By Dhrumil Barot · Founder, Compliance Radar · Updated 11 June 2026 · Informational, not legal advice — sources cited below.

Who files 26Q — and who doesn't

Any deductor — company, firm, LLP, or an individual/HUF crossing the tax-audit thresholds — that deducts TDS on non-salary payments to residents files 26Q quarterly against its TAN. The trigger is deduction, not size: a 10-person startup paying a contractor ₹2 lakh, an exporter paying commission, a clinic paying rent above the 194I threshold are all 26Q filers for those quarters.

What 26Q is not: salary TDS goes in Form 24Q; payments to non-residents go in Form 27Q; tax collected at source (TCS) goes in 27EQ. The most common small-business confusion is filing rent or professional fees in the wrong form, which surfaces later as mismatches in the deductee's 26AS/AIS.

Due dates and the cost of missing them

The return is quarterly, and the late-fee design makes procrastination expensive in a very particular way: section 234E charges ₹200 for every day of delay, capped at the TDS amount in the return — so small returns hit their cap fast, but a quarter with meaningful TDS keeps accruing for months. Separately, section 271H allows a ₹10,000–₹1,00,000 penalty where the return is more than a year late or contains incorrect details (PAN errors are the classic one), though it's generally not levied if the return is filed within a year with tax, fee and interest paid.

The dependency chain people discover too late

26Q is upstream of other people's compliance: your vendors and professionals see the deducted tax in their 26AS/AIS only after you file, and their Form 16A certificates are generated from your return. A late 26Q therefore tends to surface as an angry vendor at their ITR deadline, not as a notice to you — at first. The deposit of the TDS itself (by the 7th of the following month, with interest under 201(1A) for delays) is a separate obligation; depositing on time but filing late still accrues the 234E fee.

Quarterly TDS returns are exactly the kind of recurring, penalty-clocked deadline a compliance calendar should own.

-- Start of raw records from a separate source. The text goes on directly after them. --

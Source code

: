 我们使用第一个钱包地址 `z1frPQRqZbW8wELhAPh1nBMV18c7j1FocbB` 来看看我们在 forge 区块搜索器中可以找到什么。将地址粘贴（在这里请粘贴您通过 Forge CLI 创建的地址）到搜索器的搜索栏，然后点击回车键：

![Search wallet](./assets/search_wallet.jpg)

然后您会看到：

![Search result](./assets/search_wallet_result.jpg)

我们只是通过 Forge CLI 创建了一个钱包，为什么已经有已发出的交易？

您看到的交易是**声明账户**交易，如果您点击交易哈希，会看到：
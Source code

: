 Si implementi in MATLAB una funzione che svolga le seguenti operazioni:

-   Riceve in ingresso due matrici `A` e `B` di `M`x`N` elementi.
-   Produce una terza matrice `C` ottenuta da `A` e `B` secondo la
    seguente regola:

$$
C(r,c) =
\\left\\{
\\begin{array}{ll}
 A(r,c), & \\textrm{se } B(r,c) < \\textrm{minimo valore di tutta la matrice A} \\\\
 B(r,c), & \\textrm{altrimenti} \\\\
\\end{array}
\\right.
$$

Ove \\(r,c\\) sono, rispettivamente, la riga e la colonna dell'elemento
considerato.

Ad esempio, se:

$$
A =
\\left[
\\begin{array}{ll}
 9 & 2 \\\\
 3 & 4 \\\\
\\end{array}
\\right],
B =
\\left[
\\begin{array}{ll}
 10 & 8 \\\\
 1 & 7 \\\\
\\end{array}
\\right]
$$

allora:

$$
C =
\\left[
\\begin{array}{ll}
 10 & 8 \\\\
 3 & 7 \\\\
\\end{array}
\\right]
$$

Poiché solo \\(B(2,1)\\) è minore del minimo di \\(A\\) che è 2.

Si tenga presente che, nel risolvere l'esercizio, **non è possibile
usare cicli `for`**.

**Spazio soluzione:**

If TDS deadlines are living in someone's head at your company, that's the gap to close.

Frequently asked questions

What does '26Q' actually stand for?

It's simply the form number in the TDS rules — Form 26Q under the Income-tax Rules for quarterly statements of TDS on non-salary resident payments. The companion numbers: 24Q (salary), 27Q (non-resident payees), 27EQ (TCS).

We deducted no TDS this quarter. Do we still file a nil 26Q?

A nil return is generally not mandatory if no TDS was deducted in the quarter, though filing a nil declaration on TRACES avoids non-filer notices when you've filed in earlier quarters. If tax was deducted but the return shows errors, correction statements — not fresh returns — are the fix.

Where is 26Q filed?

Electronically against your TAN — prepared with the RPU/FVU utilities or any TDS software and submitted through the income-tax e-filing portal / TIN facilitation route. You need a valid TAN, challan details of the TDS deposited, and correct deductee PANs (PAN errors are the main source of 271H exposure).